This Court in Prakash Chand Bhanwar Lal vs. ITO RLR 1987 (II) 42, observed as under :
"It is true that the criminal Court can independently judge the matter but it is equally true that if the findings of the Tribunal which is more or less highest in the hierarchy under the IT Act disposes on a point of fact on detailed appreciation of evidence then unless something contrary is shown or exceptional circumstances are pointed out requiring the exercise by a criminal Court from the original jurisdiction to the highest Court, it may result endangering the duplicacy of decision and that any decision so made even become in a given case an abuse of process of Court thereafter. In view of the above, only short point is that whether Form No. 12 was submitted or not and this short point has been answered by the Tribunal by an elaborate discussion to the entire documentary evidence. I am of the opinion that the case comes in the category where proceedings are required to be dropped as per the decision of P. Jayappan (supra) referred to above."
6. On the other hand the learned counsel for the respondent pointed out that the Kerala High Court in the case of P. K. Narayan vs. CIT (1996) 219 ITR 33 (Ker) has held that even if the penalty has been set-aside by the CIT, it will not be a ground for quashing the criminal prosecution and this fact can very well be raised before the Court below while filing the application and the Court below will consider this aspect and pass the appropriate order.

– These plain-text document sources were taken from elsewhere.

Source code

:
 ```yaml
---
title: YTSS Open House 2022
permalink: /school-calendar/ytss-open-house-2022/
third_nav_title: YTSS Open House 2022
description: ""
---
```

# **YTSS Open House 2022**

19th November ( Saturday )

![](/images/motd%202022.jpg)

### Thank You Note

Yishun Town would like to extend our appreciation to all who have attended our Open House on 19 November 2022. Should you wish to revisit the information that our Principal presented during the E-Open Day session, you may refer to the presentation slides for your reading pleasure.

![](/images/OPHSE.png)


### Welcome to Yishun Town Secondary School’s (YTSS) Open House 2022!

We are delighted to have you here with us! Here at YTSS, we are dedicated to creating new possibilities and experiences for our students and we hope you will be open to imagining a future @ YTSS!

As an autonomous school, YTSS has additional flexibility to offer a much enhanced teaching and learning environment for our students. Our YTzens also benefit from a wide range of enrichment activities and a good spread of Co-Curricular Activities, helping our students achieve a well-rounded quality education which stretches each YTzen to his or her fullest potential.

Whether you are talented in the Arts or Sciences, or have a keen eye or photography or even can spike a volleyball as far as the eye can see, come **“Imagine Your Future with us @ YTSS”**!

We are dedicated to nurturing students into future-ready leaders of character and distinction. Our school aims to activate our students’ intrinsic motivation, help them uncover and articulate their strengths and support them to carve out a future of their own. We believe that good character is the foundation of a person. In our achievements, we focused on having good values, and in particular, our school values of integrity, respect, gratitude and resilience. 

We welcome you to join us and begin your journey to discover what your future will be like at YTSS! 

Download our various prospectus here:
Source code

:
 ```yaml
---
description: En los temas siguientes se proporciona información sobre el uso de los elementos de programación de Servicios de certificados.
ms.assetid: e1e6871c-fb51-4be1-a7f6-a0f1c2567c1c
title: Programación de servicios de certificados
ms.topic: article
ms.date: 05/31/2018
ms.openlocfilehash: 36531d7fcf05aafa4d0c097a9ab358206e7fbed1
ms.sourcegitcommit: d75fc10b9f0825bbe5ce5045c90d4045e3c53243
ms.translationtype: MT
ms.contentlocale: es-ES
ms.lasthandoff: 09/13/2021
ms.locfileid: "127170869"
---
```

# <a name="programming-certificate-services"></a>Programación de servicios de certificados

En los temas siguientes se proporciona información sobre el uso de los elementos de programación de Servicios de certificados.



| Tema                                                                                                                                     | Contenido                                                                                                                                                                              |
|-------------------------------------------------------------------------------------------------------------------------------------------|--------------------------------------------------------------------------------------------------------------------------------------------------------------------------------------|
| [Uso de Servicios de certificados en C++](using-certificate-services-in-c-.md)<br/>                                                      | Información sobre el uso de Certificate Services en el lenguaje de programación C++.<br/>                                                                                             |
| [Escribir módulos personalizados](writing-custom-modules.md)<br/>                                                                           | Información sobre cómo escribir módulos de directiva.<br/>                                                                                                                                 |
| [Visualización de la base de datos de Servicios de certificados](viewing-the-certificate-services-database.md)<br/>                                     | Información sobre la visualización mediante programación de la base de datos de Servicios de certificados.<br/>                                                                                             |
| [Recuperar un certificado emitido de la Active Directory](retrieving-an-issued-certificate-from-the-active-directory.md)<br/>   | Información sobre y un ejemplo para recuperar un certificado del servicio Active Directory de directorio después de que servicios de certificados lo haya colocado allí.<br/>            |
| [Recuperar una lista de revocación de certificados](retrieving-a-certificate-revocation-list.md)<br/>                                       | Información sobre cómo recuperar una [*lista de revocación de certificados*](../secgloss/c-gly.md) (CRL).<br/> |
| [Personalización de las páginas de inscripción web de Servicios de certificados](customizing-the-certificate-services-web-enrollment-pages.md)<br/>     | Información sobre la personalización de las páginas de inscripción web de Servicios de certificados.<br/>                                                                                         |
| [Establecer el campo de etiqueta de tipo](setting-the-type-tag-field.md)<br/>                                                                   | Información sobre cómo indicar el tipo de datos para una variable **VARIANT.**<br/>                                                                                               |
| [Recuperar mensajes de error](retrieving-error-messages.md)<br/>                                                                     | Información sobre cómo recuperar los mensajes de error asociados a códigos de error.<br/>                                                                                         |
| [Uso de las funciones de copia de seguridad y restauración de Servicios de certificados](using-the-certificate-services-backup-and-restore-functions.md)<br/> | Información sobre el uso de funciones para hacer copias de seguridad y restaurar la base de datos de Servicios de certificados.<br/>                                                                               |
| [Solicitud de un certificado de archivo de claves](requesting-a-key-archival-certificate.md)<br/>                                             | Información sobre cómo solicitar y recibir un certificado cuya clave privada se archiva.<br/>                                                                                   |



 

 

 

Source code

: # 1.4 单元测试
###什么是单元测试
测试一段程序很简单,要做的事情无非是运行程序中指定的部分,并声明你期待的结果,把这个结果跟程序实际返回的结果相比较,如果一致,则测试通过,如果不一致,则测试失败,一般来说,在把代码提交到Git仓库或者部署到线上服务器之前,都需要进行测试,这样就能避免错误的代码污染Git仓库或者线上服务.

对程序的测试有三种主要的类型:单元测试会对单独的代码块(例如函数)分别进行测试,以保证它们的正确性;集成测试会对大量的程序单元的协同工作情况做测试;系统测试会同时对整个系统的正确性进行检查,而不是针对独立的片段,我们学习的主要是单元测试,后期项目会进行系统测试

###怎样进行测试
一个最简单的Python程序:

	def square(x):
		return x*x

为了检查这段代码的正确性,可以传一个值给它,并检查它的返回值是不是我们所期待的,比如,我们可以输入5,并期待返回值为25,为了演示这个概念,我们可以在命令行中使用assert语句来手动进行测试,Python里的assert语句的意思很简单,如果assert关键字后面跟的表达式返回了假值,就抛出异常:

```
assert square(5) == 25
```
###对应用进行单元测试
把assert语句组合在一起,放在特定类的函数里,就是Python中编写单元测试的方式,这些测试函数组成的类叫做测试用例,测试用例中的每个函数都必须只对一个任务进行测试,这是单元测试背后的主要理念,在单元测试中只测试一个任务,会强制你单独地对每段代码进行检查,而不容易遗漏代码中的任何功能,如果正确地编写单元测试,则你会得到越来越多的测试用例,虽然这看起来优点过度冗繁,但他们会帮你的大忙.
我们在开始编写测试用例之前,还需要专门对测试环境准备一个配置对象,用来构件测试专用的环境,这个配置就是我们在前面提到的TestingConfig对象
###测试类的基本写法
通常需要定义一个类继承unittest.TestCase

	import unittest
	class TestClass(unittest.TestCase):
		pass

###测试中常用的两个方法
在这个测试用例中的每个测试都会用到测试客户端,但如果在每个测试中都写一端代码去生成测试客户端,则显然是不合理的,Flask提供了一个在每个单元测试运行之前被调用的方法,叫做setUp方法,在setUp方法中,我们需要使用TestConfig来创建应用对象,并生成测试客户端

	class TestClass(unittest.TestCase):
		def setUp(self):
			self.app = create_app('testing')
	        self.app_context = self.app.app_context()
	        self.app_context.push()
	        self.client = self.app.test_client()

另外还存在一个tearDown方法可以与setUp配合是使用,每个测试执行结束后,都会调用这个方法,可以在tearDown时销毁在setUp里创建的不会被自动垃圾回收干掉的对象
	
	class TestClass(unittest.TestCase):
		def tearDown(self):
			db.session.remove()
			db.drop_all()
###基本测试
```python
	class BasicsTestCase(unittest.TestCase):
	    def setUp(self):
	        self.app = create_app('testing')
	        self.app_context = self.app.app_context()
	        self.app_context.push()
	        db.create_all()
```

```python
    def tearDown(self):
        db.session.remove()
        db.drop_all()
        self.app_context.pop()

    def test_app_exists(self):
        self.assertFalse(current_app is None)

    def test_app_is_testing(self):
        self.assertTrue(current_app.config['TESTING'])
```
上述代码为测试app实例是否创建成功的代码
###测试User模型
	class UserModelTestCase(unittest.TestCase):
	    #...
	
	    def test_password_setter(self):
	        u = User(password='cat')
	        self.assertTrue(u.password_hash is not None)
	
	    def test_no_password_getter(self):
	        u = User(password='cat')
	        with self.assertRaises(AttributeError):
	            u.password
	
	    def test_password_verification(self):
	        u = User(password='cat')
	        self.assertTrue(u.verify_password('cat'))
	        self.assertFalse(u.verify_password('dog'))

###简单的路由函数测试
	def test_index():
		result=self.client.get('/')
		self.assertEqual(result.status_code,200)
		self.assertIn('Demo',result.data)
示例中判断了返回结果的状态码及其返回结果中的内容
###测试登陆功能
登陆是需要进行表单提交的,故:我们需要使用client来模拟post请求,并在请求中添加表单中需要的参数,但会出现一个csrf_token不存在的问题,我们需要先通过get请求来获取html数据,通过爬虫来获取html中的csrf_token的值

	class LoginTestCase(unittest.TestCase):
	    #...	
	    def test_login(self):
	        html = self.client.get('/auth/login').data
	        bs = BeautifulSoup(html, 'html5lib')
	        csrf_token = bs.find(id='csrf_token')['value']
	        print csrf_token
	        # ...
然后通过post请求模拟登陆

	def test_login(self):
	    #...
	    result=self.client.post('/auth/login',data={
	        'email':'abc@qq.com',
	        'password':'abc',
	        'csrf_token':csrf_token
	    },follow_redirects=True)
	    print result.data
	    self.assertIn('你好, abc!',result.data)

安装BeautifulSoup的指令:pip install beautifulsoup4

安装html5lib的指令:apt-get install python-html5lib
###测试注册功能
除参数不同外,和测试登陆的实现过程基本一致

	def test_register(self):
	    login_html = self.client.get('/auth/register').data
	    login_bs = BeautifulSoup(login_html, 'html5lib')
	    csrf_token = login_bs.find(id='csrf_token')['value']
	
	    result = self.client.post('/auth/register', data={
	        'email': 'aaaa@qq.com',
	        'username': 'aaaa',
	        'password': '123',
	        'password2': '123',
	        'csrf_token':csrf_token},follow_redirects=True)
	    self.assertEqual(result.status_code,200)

In P. Jayappan vs. S. K. Perumal (supra) it was held by the apex Court that criminal proceedings are independent proceedings and mere expectation on success in some proceeding in an appeal or a reference under the IT Act, cannot come in the way of the institution of criminal proceedings under s. 276C or s. 277 of the IT Act. Relevant observations made under :
"The criminal Court no doubt has to give due regard to the result of any proceeding under the Act having a bearing on the question in issue and in an appropriate case it may drop the proceedings in the light of an order passed under the Act. It does not, however, mean that the result of a proceeding under the Act would be binding on the criminal Court".

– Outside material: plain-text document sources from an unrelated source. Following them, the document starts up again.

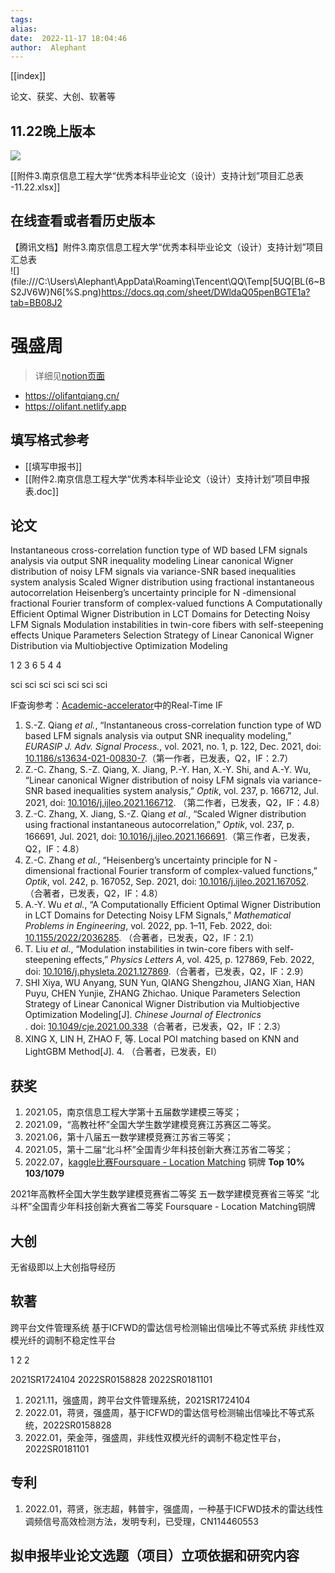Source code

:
 ```yaml
---
tags:  
alias:  
date:  2022-11-17 18:04:46 
author:  Alephant
---
```


[[index]]

论文、获奖、大创、软著等
## 11.22晚上版本
![](https://cdn.jsdelivr.net/gh/Alephant6/PicBed/202211222346268.png)

[[附件3.南京信息工程大学“优秀本科毕业论文（设计）支持计划”项目汇总表 -11.22.xlsx]]

## 在线查看或者看历史版本
【腾讯文档】附件3.南京信息工程大学“优秀本科毕业论文（设计）支持计划”项目汇总表  
![](file:///C:\Users\Alephant\AppData\Roaming\Tencent\QQ\Temp\[5UQ[BL(6~BS2JV6W}N6[%S.png)https://docs.qq.com/sheet/DWldaQ05penBGTE1a?tab=BB08J2

# 强盛周
> 详细见[notion页面](https://olifant.notion.site/996ff13e19b54c91a7cb139b68a7fb95)
- https://olifantqiang.cn/
- https://olifant.netlify.app

## 填写格式参考
- [[填写申报书]]
- [[附件2.南京信息工程大学“优秀本科毕业论文（设计）支持计划”项目申报表.doc]]

## 论文
Instantaneous cross-correlation function type of WD based LFM signals analysis via output SNR inequality modeling
Linear canonical Wigner distribution of noisy LFM signals via variance-SNR based inequalities system analysis
Scaled Wigner distribution using fractional instantaneous autocorrelation
Heisenberg’s uncertainty principle for N -dimensional fractional Fourier transform of complex-valued functions
A Computationally Efficient Optimal Wigner Distribution in LCT Domains for Detecting Noisy LFM Signals
Modulation instabilities in twin-core fibers with self-steepening effects
Unique Parameters Selection Strategy of Linear Canonical Wigner Distribution via Multiobjective Optimization Modeling

1
2
3
6
5
4
4

sci
sci
sci
sci
sci
sci
sci

IF查询参考：[Academic-accelerator](https://academic-accelerator.com/)中的Real-Time IF

1.  S.-Z. Qiang _et al._, “Instantaneous cross-correlation function type of WD based LFM signals analysis via output SNR inequality modeling,” _EURASIP J. Adv. Signal Process._, vol. 2021, no. 1, p. 122, Dec. 2021, doi: [10.1186/s13634-021-00830-7](https://doi.org/10.1186/s13634-021-00830-7).（第一作者，已发表，Q2，IF：2.7）
2.  Z.-C. Zhang, S.-Z. Qiang, X. Jiang, P.-Y. Han, X.-Y. Shi, and A.-Y. Wu, “Linear canonical Wigner distribution of noisy LFM signals via variance-SNR based inequalities system analysis,” _Optik_, vol. 237, p. 166712, Jul. 2021, doi: [10.1016/j.ijleo.2021.166712](https://doi.org/10.1016/j.ijleo.2021.166712). （第二作者，已发表，Q2，IF：4.8）
3.  Z.-C. Zhang, X. Jiang, S.-Z. Qiang _et al._, “Scaled Wigner distribution using fractional instantaneous autocorrelation,” _Optik_, vol. 237, p. 166691, Jul. 2021, doi: [10.1016/j.ijleo.2021.166691](https://doi.org/10.1016/j.ijleo.2021.166691).（第三作者，已发表，Q2，IF：4.8）
4.  Z.-C. Zhang _et al._, “Heisenberg’s uncertainty principle for N -dimensional fractional Fourier transform of complex-valued functions,” _Optik_, vol. 242, p. 167052, Sep. 2021, doi: [10.1016/j.ijleo.2021.167052](https://doi.org/10.1016/j.ijleo.2021.167052). （合著者，已发表，Q2，IF：4.8）
5.  A.-Y. Wu _et al._, “A Computationally Efficient Optimal Wigner Distribution in LCT Domains for Detecting Noisy LFM Signals,” _Mathematical Problems in Engineering_, vol. 2022, pp. 1–11, Feb. 2022, doi: [10.1155/2022/2036285](https://doi.org/10.1155/2022/2036285). （合著者，已发表，Q2，IF：2.1）
6.  T. Liu _et al._, “Modulation instabilities in twin-core fibers with self-steepening effects,” _Physics Letters A_, vol. 425, p. 127869, Feb. 2022, doi: [10.1016/j.physleta.2021.127869](https://doi.org/10.1016/j.physleta.2021.127869).（合著者，已发表，Q2，IF：2.9）
7.  SHI Xiya, WU Anyang, SUN Yun, QIANG Shengzhou, JIANG Xian, HAN Puyu, CHEN Yunjie, ZHANG Zhichao. Unique Parameters Selection Strategy of Linear Canonical Wigner Distribution via Multiobjective Optimization Modeling[J]. _Chinese Journal of Electronics_ . doi: [10.1049/cje.2021.00.338](http://dx.doi.org/10.1049/cje.2021.00.338)（合著者，已发表，Q2，IF：2.3）
8. XING X, LIN H, ZHAO F, 等. Local POI matching based on KNN and LightGBM Method[J]. 4. （合著者，已发表，EI）


## 获奖
1.  2021.05，南京信息工程大学第十五届数学建模三等奖；
2.  2021.09，“高教社杯”全国大学生数学建模竞赛江苏赛区二等奖。
3.  2021.06，第十八届五一数学建模竞赛江苏省三等奖；
4.  2021.05，第十二届“北斗杯”全国青少年科技创新大赛江苏省二等奖；
5.  2022.07，[kaggle比赛Foursquare - Location Matching](https://www.kaggle.com/competitions/foursquare-location-matching/overview) 铜牌 **Top 10% 103/1079**

2021年高教杯全国大学生数学建模竞赛省二等奖
五一数学建模竞赛省三等奖
“北斗杯”全国青少年科技创新大赛省二等奖
Foursquare - Location Matching铜牌


## 大创
无省级即以上大创指导经历

## 软著
跨平台文件管理系统
基于ICFWD的雷达信号检测输出信噪比不等式系统
非线性双模光纤的调制不稳定性平台

1
2
2

2021SR1724104
2022SR0158828
2022SR0181101

1.  2021.11，强盛周，跨平台文件管理系统，2021SR1724104
2.  2022.01，蒋贤，强盛周，基于ICFWD的雷达信号检测输出信噪比不等式系统，2022SR0158828
3.  2022.01，荣金萍，强盛周，非线性双模光纤的调制不稳定性平台，2022SR0181101
## 专利

1.  2022.01，蒋贤，张志超，韩普宇，强盛周，一种基于ICFWD技术的雷达线性调频信号高效检测方法，发明专利，已受理，CN114460553

## 拟申报毕业论文选题（项目）立项依据和研究内容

Allahabad High Court in Shiv Shanker Sitaram vs. ITAT (1987) 168 ITR 275 (All) , observed that the question as to whether any offence has been committed by the petitioners require investigation of fact which was not warranted in a writ jurisdiction and the petitioner would have a right to move the magistrate before whom the case was pending that they had not committed any offence for which they were being prosecuted. The writ petition was dismissed.
Allahabad High Court in Dr. D. N. Munshi vs. H. B. Singh (1978) 112 ITR 173 (All) observed that the order of the Tribunal may be utilised as the piece of evidence to show that there was no offence committed by the accused. But the finding given by the Tribunal cannot by itself be sufficient to direct the dismissal of the complaint or acquittal or discharge of the accused under CrPC.

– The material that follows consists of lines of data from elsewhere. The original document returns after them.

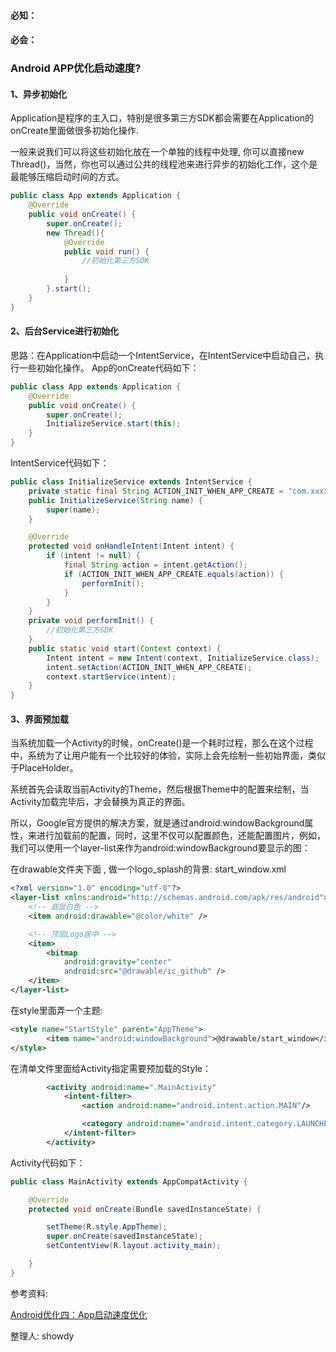 ####  必知：
####  必会：

### Android APP优化启动速度?

#### 1、异步初始化

Application是程序的主入口，特别是很多第三方SDK都会需要在Application的onCreate里面做很多初始化操作.

一般来说我们可以将这些初始化放在一个单独的线程中处理, 你可以直接new Thread()，当然，你也可以通过公共的线程池来进行异步的初始化工作，这个是最能够压缩启动时间的方式。

```java
public class App extends Application {
    @Override
    public void onCreate() {
        super.onCreate();
        new Thread(){
            @Override
            public void run() {
                //初始化第三方SDK
                
            }
        }.start();
    }
}
```

#### 2、后台Service进行初始化

思路：在Application中启动一个IntentService，在IntentService中启动自己，执行一些初始化操作。
App的onCreate代码如下：
```java
public class App extends Application {
    @Override
    public void onCreate() {
        super.onCreate();
        InitializeService.start(this);
    }
}
```
IntentService代码如下：
```java
public class InitializeService extends IntentService {
    private static final String ACTION_INIT_WHEN_APP_CREATE = "com.xxxx";
    public InitializeService(String name) {
        super(name);
    }

    @Override
    protected void onHandleIntent(Intent intent) {
        if (intent != null) {
            final String action = intent.getAction();
            if (ACTION_INIT_WHEN_APP_CREATE.equals(action)) {
                performInit();
            }
        }
    }
    private void performInit() {
        //初始化第三方SDK
    }
    public static void start(Context context) {
        Intent intent = new Intent(context, InitializeService.class);
        intent.setAction(ACTION_INIT_WHEN_APP_CREATE);
        context.startService(intent);
    }
}
```
#### 3、界面预加载

当系统加载一个Activity的时候，onCreate()是一个耗时过程，那么在这个过程中，系统为了让用户能有一个比较好的体验，实际上会先绘制一些初始界面，类似于PlaceHolder。

系统首先会读取当前Activity的Theme，然后根据Theme中的配置来绘制，当Activity加载完毕后，才会替换为真正的界面。

所以，Google官方提供的解决方案，就是通过android:windowBackground属性，来进行加载前的配置，同时，这里不仅可以配置颜色，还能配置图片，例如，我们可以使用一个layer-list来作为android:windowBackground要显示的图：

在drawable文件夹下面 , 做一个logo_splash的背景:
start_window.xml
```xml
<?xml version="1.0" encoding="utf-8"?>
<layer-list xmlns:android="http://schemas.android.com/apk/res/android">
    <!-- 底层白色 -->
    <item android:drawable="@color/white" />

    <!-- 顶层Logo居中 -->
    <item>
        <bitmap
            android:gravity="center"
            android:src="@drawable/ic_github" />
    </item>
</layer-list>
```
在style里面弄一个主题:
```xml
<style name="StartStyle" parent="AppTheme">
        <item name="android:windowBackground">@drawable/start_window</item>
</style>
```
在清单文件里面给Activity指定需要预加载的Style：

```xml
        <activity android:name=".MainActivity"                                         android:theme="@style/StartStyle">
            <intent-filter>
                <action android:name="android.intent.action.MAIN"/>

                <category android:name="android.intent.category.LAUNCHER"/>
            </intent-filter>
        </activity>
```
Activity代码如下：

```java
public class MainActivity extends AppCompatActivity {

    @Override
    protected void onCreate(Bundle savedInstanceState) {

        setTheme(R.style.AppTheme);
        super.onCreate(savedInstanceState);
        setContentView(R.layout.activity_main);

    }
}
```

参考资料:

[Android优化四：App启动速度优化](https://www.jianshu.com/p/da647e23d9a3)

整理人: showdy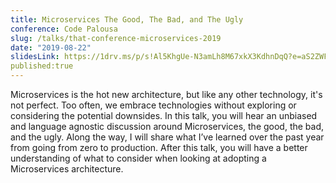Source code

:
 ```yaml
---
title: Microservices The Good, The Bad, and The Ugly
conference: Code Palousa
slug: /talks/that-conference-microservices-2019
date: "2019-08-22"
slidesLink: https://1drv.ms/p/s!Al5KhgUe-N3amLh8M67xkX3KdhnDqQ?e=aS2ZWF
published:true
---
```


Microservices is the hot new architecture, but like any other technology, it's not perfect. Too often, we embrace technologies without exploring or considering the potential downsides. In this talk, you will hear an unbiased and language agnostic discussion around Microservices, the good, the bad, and the ugly. Along the way, I will share what I’ve learned over the past year from going from zero to production. After this talk, you will have a better understanding of what to consider when looking at adopting a Microservices architecture.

In Hema Mohnot vs. State by Chief CIT (1992) 198 ITR 410 (Mad) Madras High Court relied on the decision given in Kumudini Subhan vs. Chief CIT (1992) 198 ITR 390 (Mad) Witnesses were examined and case was posted for questioning the accused under s. 313(a) of the Cr.PC 1973. It was observed that where the question of framing the charges has arisen, the proper course would be to put forward contentions before the trial Court.
In Telu Ram Raunqi Ram vs. ITO (1984) 145 ITR 111 (P&H) Punjab & Haryana High Court was moved for quashing the criminal complaint on the ground that reference was pending in the High Court against the order of the High Court. It was observed that mere expecting of such proceedings should not stand in the way of criminal Court.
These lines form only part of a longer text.